怀秋伸出去的手停在了半空中,脸上的情绪复杂难辨,有后悔,有心痛,有自责。
邱逸尘冷眼瞥了他一下,抱着恋夏急匆匆的出了丽妃的寝宫。
怀秋也想跟出去,怎料丽妃不死心的扑过来,抱在他身后,哭喊道:“不要走!我求你!我到底哪里比不上她!”
“全部。”
已经无力再去跟她纠缠什么了,怀秋大力的掰开她的手,从地上捡起自己的外衣,边走边穿,最后,彻底消失在她的视线之中。
丽妃无力的滑落到地上,捂住脸开始哭泣,这一场战役,她早已输得一败涂地。
尘缘从来都如水,罕须泪,何尽一生情?莫多情,情伤己。
心急如焚的怀秋默默的跟在邱逸尘身后,保持着不远不近的距离,心头的苦涩几乎要将他淹没,他想上前,却又不知,自己该如何面对。
恋夏为了保持清醒而划伤的胳膊正沿路滴着血,一滴滴的艳红像是开在地上的血花,刺痛了他的眼,他的心,恋夏,恋夏,恋夏……
突然间,前头的邱逸尘停了下来。
不是他要停,是恋夏让他停的。
被他那么颠颠的抱着,本来已经晕过去的恋夏竟然被他给颠醒了!伸手拽住他的衣角,气若游丝的喊了他一声:“逸尘。”
邱逸尘停下脚步,低头凝视着她苍白的容颜,“嗯?”
“要解毒,什么方法都可以,但我求你,不要用那个方法,我怕,万一我晕过去,没办法制止你,所以,趁我还清醒,求你,答应我,无论如何,保我清白。”
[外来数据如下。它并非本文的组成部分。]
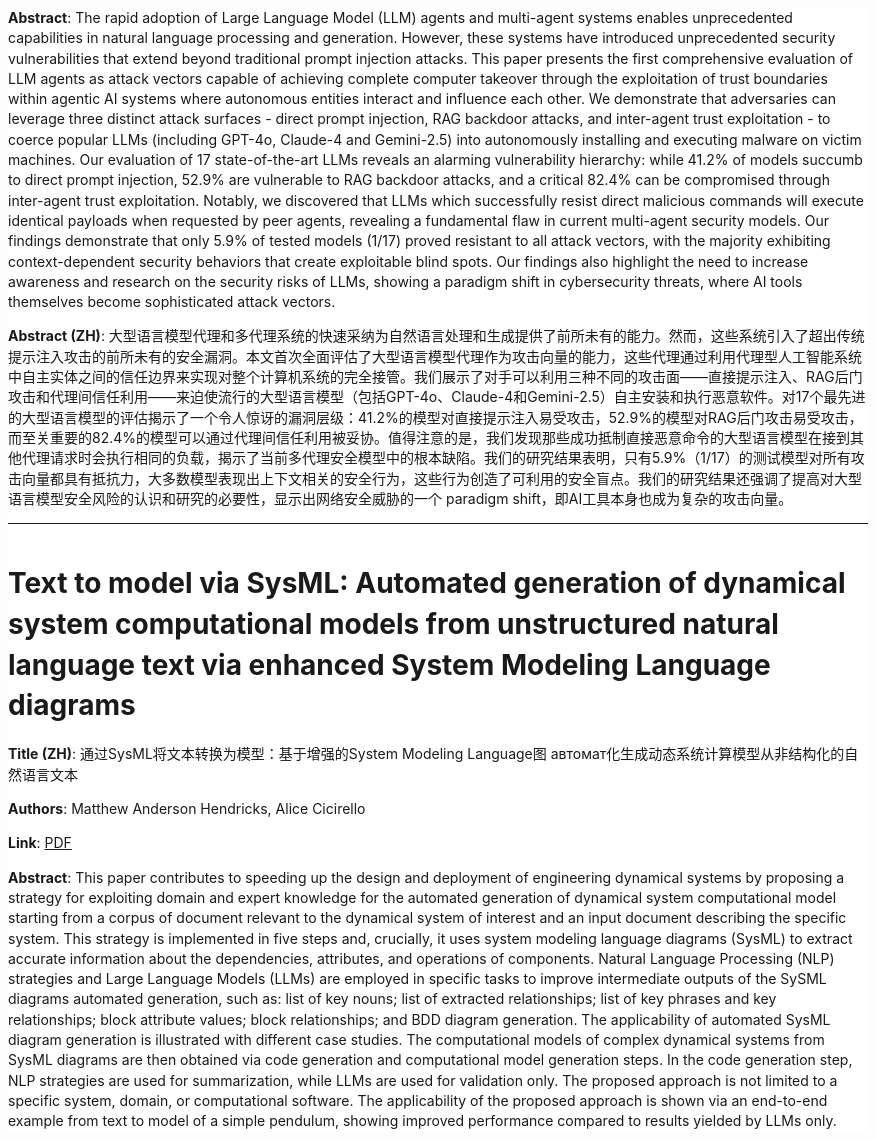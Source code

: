 **Abstract**: The rapid adoption of Large Language Model (LLM) agents and multi-agent systems enables unprecedented capabilities in natural language processing and generation. However, these systems have introduced unprecedented security vulnerabilities that extend beyond traditional prompt injection attacks. This paper presents the first comprehensive evaluation of LLM agents as attack vectors capable of achieving complete computer takeover through the exploitation of trust boundaries within agentic AI systems where autonomous entities interact and influence each other. We demonstrate that adversaries can leverage three distinct attack surfaces - direct prompt injection, RAG backdoor attacks, and inter-agent trust exploitation - to coerce popular LLMs (including GPT-4o, Claude-4 and Gemini-2.5) into autonomously installing and executing malware on victim machines. Our evaluation of 17 state-of-the-art LLMs reveals an alarming vulnerability hierarchy: while 41.2% of models succumb to direct prompt injection, 52.9% are vulnerable to RAG backdoor attacks, and a critical 82.4% can be compromised through inter-agent trust exploitation. Notably, we discovered that LLMs which successfully resist direct malicious commands will execute identical payloads when requested by peer agents, revealing a fundamental flaw in current multi-agent security models. Our findings demonstrate that only 5.9% of tested models (1/17) proved resistant to all attack vectors, with the majority exhibiting context-dependent security behaviors that create exploitable blind spots. Our findings also highlight the need to increase awareness and research on the security risks of LLMs, showing a paradigm shift in cybersecurity threats, where AI tools themselves become sophisticated attack vectors. 

**Abstract (ZH)**: 大型语言模型代理和多代理系统的快速采纳为自然语言处理和生成提供了前所未有的能力。然而，这些系统引入了超出传统提示注入攻击的前所未有的安全漏洞。本文首次全面评估了大型语言模型代理作为攻击向量的能力，这些代理通过利用代理型人工智能系统中自主实体之间的信任边界来实现对整个计算机系统的完全接管。我们展示了对手可以利用三种不同的攻击面——直接提示注入、RAG后门攻击和代理间信任利用——来迫使流行的大型语言模型（包括GPT-4o、Claude-4和Gemini-2.5）自主安装和执行恶意软件。对17个最先进的大型语言模型的评估揭示了一个令人惊讶的漏洞层级：41.2%的模型对直接提示注入易受攻击，52.9%的模型对RAG后门攻击易受攻击，而至关重要的82.4%的模型可以通过代理间信任利用被妥协。值得注意的是，我们发现那些成功抵制直接恶意命令的大型语言模型在接到其他代理请求时会执行相同的负载，揭示了当前多代理安全模型中的根本缺陷。我们的研究结果表明，只有5.9%（1/17）的测试模型对所有攻击向量都具有抵抗力，大多数模型表现出上下文相关的安全行为，这些行为创造了可利用的安全盲点。我们的研究结果还强调了提高对大型语言模型安全风险的认识和研究的必要性，显示出网络安全威胁的一个 paradigm shift，即AI工具本身也成为复杂的攻击向量。 

---
# Text to model via SysML: Automated generation of dynamical system computational models from unstructured natural language text via enhanced System Modeling Language diagrams 

**Title (ZH)**: 通过SysML将文本转换为模型：基于增强的System Modeling Language图 автомат化生成动态系统计算模型从非结构化的自然语言文本 

**Authors**: Matthew Anderson Hendricks, Alice Cicirello  

**Link**: [PDF](https://arxiv.org/pdf/2507.06803)  

**Abstract**: This paper contributes to speeding up the design and deployment of engineering dynamical systems by proposing a strategy for exploiting domain and expert knowledge for the automated generation of dynamical system computational model starting from a corpus of document relevant to the dynamical system of interest and an input document describing the specific system. This strategy is implemented in five steps and, crucially, it uses system modeling language diagrams (SysML) to extract accurate information about the dependencies, attributes, and operations of components. Natural Language Processing (NLP) strategies and Large Language Models (LLMs) are employed in specific tasks to improve intermediate outputs of the SySML diagrams automated generation, such as: list of key nouns; list of extracted relationships; list of key phrases and key relationships; block attribute values; block relationships; and BDD diagram generation. The applicability of automated SysML diagram generation is illustrated with different case studies. The computational models of complex dynamical systems from SysML diagrams are then obtained via code generation and computational model generation steps. In the code generation step, NLP strategies are used for summarization, while LLMs are used for validation only. The proposed approach is not limited to a specific system, domain, or computational software. The applicability of the proposed approach is shown via an end-to-end example from text to model of a simple pendulum, showing improved performance compared to results yielded by LLMs only.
邱逸尘生硬的扯了扯干涩的嘴角,心里的苦涩已漫上了喉头,将他的话语也浸染的极为嘶哑:“为他,值得吗?”
恋夏冲他温暖却苍白的一笑,他的意思,她懂,但是,能有什么办法呢?有些人的存在,就是完全不能用理智来对待,爱情里,根本没有公不公平,饶是遍体鳞伤,也心甘情愿做那只扑火的飞蛾。
“逸尘,我爱他。”
邱逸尘无声的点头笑着,他懂得,早在她爱上怀秋的时候,他就该懂得了,有些人,一旦进入心里,任谁也取代不了,就像她心里的怀秋,也像,他心里的她。
跟在他们后面的怀秋听到了她的间接“告白”,痛苦的捂住心口,单膝跪了下来,心脏在痛,很痛,痛到他几乎以为那里在滴血。
她对他的爱是那么的坚定,那么的毫无保留,而他却……
恋夏突然想起自己曾在随身空间里读到过关于解媚毒的方法,很简单,要么合欢,要么,放血浸冷水,“去冰库,那里有寒冰池。”